Piasa Armory also argued that the venue bill is unconstitutional because it violated the Three Readings Rule. It argued that the Illinois General Assembly took a shell bill intended to make a punctuational change to the Code of Civil Procedure, gutted it, and replaced all of its text with the firearm liability law. 

Foster agreed, but stated that he must follow Illinois Supreme Court precedent foreclosing such challenges.

“Thus, while plaintiff concedes this court cannot rule in its favor on the issue, it is clear that plaintiff intends to challenge existing law at a higher court,” Foster wrote. “To that end, plaintiff’s Three Readings Rule challenge is denied, and this court’s ruling in this case is in no way based upon the Three Readings Rule. If the precedent of the Supreme Court were different, this court would apply that precedent.”

However, because the statute violates due process for plaintiffs who reside outside of Cook or Sangamon County, Foster declared it unconstitutional and denied Raoul’s motion to transfer. 

He wrote that Raoul is expected to appeal the order. With that in mind, Foster ordered him to answer Counts I through IV of the complaint within 30 days.
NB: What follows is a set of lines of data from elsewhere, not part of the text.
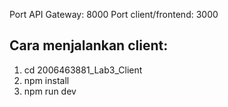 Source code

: Port API Gateway: 8000
Port client/frontend: 3000

## Cara menjalankan client:
1. cd 2006463881_Lab3_Client
2. npm install
3. npm run dev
Count V pertains to the venue. 

Piasa Armory's constitutional challenge

Maag filed the lawsuit on Aug. 17 on behalf of Piasa Armory, which is a dealer of firearms and firearm accessories in Alton. 

In regards to his venue challenge, Maag claimed Pritzker and the Illinois legislature enacted the rule limiting jurisdiction over constitutional challenges to Cook and Sangamon Counties after “having been successfully sued on multiple occasions in recent years for violating the constitutional rights of citizens of Illinois.”

He wrote that the law is “designed to limit Second Amendment and related challenges to forums that the state considers either more friendly to its position, or sufficiently inconvenient to would-be plaintiffs to deter such actions from being filed in the first place, and abolishes forum non conveniens for those cases, no matter how inconvenient or inaccessible the forum is to the victim of the constitutional violation, and no matter where the effect of the Constitutional violation took place.”

“In fact, one of the great crimes against the colonies of King George III, prior to the Revolution, as noted in the Declaration of Independence was, in essence, fixing venue in far off and inconvenient lands,” Maag wrote. 

“The legal rights which a litigant might seek to exercise or protect exist only to the extent they are enforceable through the court system,” he added. “Depriving a litigant of the opportunity to use the courts effectively makes these legal rights worthless, which is the intent of the statute, so as to allow the state to violate the Constitution with relative impunity.”

“By making forums far off and inconvenient, and with possibly no connection to the dispute, the challenged statute substantially increases the likelihood of an inability to bring a successful constitutional challenge, especially by the infirm and impoverished, the weakest among us,” he continued.

Maag also argued that the Illinois Attorney General has satellite offices throughout the entire state and regularly litigates in even Illinois county, meaning it is already intimately familiar with local rules and procedures and equipped to litigate in the preferred circuit court. 

“Therefore, any argument that requiring a plaintiff to file suits only in counties of Cook and Sangamon would grossly inconvenience the Attorney General has no basis in fact,” Maag wrote.

On behalf of Piasa Armory, Maag also seeks a declaration that House Bill 0218, or the Firearm Industry Responsibility Act, is unconstitutional and an injunction barring its enforcement.

“Under HB0218, a dealer of firearms and firearm accessories, including Piasa Armory, LLC, may potentially be named in a civil action as a defendant by the Attorney General of Illinois for third parties misuse of firearms and firearms products,” Maag wrote.

However, Maag argues that the Protection of Lawful Commerce in Arms Act (PLCAA) immunizes gun dealers from such claims. 

He also argues that the liability law is void for vagueness for failing to specify what speech is targeted and is inconsistent with the nation’s historical tradition.